À 37 ans, Yann Joseph débarque à Waterloo après avoir amassé plus de 600 points dans la Ligue nord-américaine.

Yann Joseph entend tout donner aux Maroons

Après avoir amassé plus de 600 points dans la Ligue nord-américaine de hockey, Yann Joseph débarque à Waterloo avec une grosse réputation… et une certaine pression sur les épaules. Et même s’il entend d’abord et avant tout amener son leadership au pays des Maroons, il est conscient qu’il y a des attentes à son égard.

Joseph, 37 ans, est de retour sur la patinoire après avoir fait l’impasse sur la dernière saison en raison d’un genou en mauvais état. Mais il a été opéré, il ne ressent plus cette douleur qui le dérangeait depuis très longtemps et il est prêt à en donner aux Maroons, pour reprendre ses propres mots.

« Après avoir été opéré, je savais deux choses : que je voulais à nouveau jouer au hockey, mais que je ne voulais plus jouer dans la LNAH en raison du nombre de matchs ainsi que du voyagement, explique Joseph. Lorsque les Maroons m’ont repêché et que j’ai discuté avec Miguel Fortin, je me suis mis à penser que la Ligue senior AAA était une option intéressante. Mais j’en savais très peu au sujet du circuit… »

Avec un calendrier de seulement 22 matchs ainsi que le titre de circuit no 2 au Québec en matière de hockey senior, la LHSAAAQ avait de quoi piquer la curiosité de Joseph. Sans compter que Waterloo, en plus, n’est situé qu’à 45 minutes de route de son domicile de Saint-Constant.

« Tout ça mis ensemble, je trouvais ça intéressant, je trouvais que ça valait la peine d’essayer. Et honnêtement, je ne suis pas déçu jusqu’ici. J’aime le calibre de jeu de la ligue, j’aime le fait que ça patine et que les gars sont habiles. Parce qu’il y a moins de matchs et pas d’entraînement, le jeu de passes est toutefois moins structuré que dans la LNAH. Mais pour le reste, je ne suis pas gêné de jouer ici… »

Dans la vie de tous les jours, l’homme est propriétaire de deux centres de conditionnement physique. Jeune papa, il est aussi kinésiologue et posturologue.

« Je suis occupé, mais je suis encore passionné par le hockey. Je joue dans une ligue de garage le mercredi et les gars me disent toujours que je joue toujours comme s’il s’agissait du septième match de la finale de la Coupe Stanley. À chaque fois que je vais porter le chandail des Maroons, je vais tout donner, vous pouvez en être certain. »

Cinq matchs d’adaptation

Joseph a été blanchi de la feuille de pointage, samedi dernier à Joliette, lorsque les Maroons se sont inclinés 6-3 face aux Sportifs en ouverture de saison.

« Je me suis donné cinq matchs pour véritablement m’adapter à l’équipe et à la ligue. Je n’ai pas joué à mon goût à Joliette, mais je ne suis pas inquiet. »

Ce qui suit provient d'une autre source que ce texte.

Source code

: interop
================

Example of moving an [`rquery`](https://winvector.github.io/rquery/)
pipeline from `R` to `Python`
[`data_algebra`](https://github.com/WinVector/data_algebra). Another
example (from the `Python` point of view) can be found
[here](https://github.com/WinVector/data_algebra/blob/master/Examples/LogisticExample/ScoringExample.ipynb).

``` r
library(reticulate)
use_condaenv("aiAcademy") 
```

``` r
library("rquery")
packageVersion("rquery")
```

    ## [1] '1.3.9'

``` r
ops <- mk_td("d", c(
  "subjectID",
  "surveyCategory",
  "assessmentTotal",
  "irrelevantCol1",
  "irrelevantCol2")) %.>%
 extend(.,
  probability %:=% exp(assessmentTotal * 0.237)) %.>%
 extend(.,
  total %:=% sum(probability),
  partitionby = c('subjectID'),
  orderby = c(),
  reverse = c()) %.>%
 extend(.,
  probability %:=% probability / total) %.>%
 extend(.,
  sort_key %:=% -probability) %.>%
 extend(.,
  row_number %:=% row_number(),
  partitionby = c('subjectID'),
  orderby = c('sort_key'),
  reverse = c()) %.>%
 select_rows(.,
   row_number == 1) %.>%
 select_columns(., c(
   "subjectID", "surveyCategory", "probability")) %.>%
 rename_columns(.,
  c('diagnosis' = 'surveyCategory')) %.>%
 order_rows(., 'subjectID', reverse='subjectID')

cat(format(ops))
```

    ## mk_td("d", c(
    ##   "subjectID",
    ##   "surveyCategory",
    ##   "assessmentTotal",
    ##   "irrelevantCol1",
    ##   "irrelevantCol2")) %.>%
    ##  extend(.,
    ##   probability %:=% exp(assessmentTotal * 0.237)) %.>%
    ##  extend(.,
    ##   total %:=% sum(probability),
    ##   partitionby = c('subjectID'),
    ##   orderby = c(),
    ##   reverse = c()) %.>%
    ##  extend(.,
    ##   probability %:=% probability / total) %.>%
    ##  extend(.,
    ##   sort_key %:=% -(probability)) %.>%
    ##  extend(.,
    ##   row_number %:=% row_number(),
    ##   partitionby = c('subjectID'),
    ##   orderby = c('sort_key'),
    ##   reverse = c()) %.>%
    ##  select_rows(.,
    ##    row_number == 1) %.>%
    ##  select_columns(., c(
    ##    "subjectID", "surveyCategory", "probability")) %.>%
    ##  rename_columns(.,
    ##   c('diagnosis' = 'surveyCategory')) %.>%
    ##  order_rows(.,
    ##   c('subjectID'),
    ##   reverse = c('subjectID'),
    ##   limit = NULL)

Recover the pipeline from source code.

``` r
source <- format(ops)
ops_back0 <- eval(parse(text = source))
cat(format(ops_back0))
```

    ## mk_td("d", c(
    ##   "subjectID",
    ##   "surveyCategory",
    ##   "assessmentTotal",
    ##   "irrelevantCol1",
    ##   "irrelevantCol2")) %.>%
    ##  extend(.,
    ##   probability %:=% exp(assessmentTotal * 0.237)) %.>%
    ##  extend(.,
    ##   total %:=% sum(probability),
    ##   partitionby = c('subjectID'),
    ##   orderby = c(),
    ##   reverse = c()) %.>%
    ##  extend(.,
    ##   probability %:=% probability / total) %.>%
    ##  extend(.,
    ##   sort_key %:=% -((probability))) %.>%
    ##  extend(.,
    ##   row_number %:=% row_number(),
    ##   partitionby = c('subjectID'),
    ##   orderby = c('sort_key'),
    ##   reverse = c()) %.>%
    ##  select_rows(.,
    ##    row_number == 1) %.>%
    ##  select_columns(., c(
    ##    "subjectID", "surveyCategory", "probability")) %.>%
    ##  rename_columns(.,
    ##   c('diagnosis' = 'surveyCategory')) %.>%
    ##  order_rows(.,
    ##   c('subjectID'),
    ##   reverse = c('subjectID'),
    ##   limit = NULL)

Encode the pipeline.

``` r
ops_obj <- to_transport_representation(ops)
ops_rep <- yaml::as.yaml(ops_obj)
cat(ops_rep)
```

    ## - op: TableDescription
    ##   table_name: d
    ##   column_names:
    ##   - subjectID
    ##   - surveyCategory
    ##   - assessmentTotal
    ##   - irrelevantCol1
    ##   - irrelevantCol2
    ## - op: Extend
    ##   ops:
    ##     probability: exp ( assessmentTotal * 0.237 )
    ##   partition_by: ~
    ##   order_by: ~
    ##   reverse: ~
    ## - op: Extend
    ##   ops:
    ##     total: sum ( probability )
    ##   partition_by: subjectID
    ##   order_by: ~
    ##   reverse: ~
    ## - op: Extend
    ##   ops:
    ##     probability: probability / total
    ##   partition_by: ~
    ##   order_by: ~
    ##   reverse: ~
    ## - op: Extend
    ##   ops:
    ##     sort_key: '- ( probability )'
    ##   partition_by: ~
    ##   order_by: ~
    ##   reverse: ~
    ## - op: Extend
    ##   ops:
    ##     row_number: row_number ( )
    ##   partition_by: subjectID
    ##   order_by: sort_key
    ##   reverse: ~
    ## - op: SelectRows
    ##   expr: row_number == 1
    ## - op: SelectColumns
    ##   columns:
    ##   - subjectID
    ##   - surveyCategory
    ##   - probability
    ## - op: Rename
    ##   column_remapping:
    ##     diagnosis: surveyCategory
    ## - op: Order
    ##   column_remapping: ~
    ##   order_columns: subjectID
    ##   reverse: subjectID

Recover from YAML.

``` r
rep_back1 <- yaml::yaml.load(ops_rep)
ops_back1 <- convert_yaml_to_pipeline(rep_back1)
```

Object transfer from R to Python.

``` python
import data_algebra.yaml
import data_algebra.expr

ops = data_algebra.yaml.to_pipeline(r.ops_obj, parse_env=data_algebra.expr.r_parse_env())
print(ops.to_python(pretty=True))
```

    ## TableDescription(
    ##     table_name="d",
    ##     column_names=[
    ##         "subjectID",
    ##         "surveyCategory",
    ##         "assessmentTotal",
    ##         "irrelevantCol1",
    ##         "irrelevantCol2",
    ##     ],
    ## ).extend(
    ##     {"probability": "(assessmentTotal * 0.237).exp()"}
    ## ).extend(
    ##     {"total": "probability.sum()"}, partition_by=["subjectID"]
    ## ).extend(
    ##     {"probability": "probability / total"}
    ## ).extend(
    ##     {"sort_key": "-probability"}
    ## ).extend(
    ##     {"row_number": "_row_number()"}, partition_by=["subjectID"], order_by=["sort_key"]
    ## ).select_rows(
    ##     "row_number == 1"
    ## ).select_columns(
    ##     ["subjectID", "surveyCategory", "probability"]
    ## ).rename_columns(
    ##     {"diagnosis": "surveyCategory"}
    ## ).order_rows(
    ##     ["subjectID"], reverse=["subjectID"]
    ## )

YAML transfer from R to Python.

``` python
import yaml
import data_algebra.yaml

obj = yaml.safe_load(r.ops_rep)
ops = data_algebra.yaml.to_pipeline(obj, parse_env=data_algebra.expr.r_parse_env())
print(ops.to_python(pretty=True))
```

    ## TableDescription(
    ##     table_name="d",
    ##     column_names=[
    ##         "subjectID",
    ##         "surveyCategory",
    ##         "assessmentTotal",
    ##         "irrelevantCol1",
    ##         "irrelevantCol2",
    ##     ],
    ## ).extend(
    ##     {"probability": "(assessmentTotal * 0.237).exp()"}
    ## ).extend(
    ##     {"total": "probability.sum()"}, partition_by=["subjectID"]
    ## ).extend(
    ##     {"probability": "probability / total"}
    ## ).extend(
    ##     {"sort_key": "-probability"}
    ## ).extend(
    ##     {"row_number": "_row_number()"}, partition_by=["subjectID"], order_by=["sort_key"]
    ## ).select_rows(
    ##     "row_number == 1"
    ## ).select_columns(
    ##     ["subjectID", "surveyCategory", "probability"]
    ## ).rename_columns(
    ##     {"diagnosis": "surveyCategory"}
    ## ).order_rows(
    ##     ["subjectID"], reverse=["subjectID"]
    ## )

Il sera bien sûr en uniforme, ce samedi, quand les Maroons recevront le Wild de Windsor à l’aréna Jacques-Chagon à l’occasion de leur match inaugural à domicile.

« On a toujours hâte à notre premier match local. J’ai hâte. On a une équipe intéressante, avec trois bons trios, et je pense qu’il ne faut pas trop se fier à la rencontre à Joliette. On va gagner plus souvent qu’on va perdre, j’en suis convaincu. »

Les partisans des Maroons — et les dirigeants de l’équipe — vous diront qu’il n’en tient en partie qu’à lui…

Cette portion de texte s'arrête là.